Here is a video that confirms everything I already believed.
Really the problem with Tesla is and remains lack of redundant/overlapping system.
With these safety systems it's not like having 3 different modes at 97% gives you a .97x.97x.97=91% formula. It's actually the opposite the secondary system fills 97% of the 3% gap, and the tertiary system fills 97% of the .09% remaining giving you a system that is 99.9973%. Not really exact numbers, but that is a lot closer to how it actually works. To the reason you need multiple systems.
And as others have pointed out a system that has a 0.0027% failure rate is not the same as saying there will be an accident 27 times for every 10,000KM. It is more like saying the car will briefly put itself at risk of an accident 27 times out of every 10,000 calculations, then a second latter a new calculation should kick in and correct the risk.
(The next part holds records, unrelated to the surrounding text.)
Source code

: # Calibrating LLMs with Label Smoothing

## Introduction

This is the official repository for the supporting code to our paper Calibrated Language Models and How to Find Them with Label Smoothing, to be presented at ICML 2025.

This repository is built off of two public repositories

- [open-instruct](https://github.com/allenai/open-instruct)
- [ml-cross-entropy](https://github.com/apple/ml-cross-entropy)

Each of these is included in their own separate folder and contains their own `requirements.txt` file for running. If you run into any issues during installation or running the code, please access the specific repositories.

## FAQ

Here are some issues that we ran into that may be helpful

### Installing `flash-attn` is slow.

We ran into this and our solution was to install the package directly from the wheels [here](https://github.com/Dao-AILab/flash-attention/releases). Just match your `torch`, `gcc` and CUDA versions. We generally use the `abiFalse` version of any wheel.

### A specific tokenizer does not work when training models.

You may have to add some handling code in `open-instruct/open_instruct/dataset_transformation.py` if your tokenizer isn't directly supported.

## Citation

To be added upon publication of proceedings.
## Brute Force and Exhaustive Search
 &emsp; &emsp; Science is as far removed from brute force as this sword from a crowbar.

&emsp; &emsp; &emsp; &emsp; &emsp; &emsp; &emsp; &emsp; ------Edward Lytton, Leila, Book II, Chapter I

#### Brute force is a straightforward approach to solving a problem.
Accidents will happen when the 1 in 370 error happens at a time where the next calculation cannot correct for the error, or the 1 in 20 billion chance that 4 of those error stack up in a row, the 1 in 7 trillion chance that 5 of those errors stack up in a row...
It seems very achievable to reach FSD at that rate, the problem now is and remains filling in the unknowns. If the system has a bad reaction to an unknown, it's not necessarily a calculation error and that is a different problem than saying the error rate is too high to get to FSD. It's about feeding enough information into the system that virtually every situation is a known/expect situation.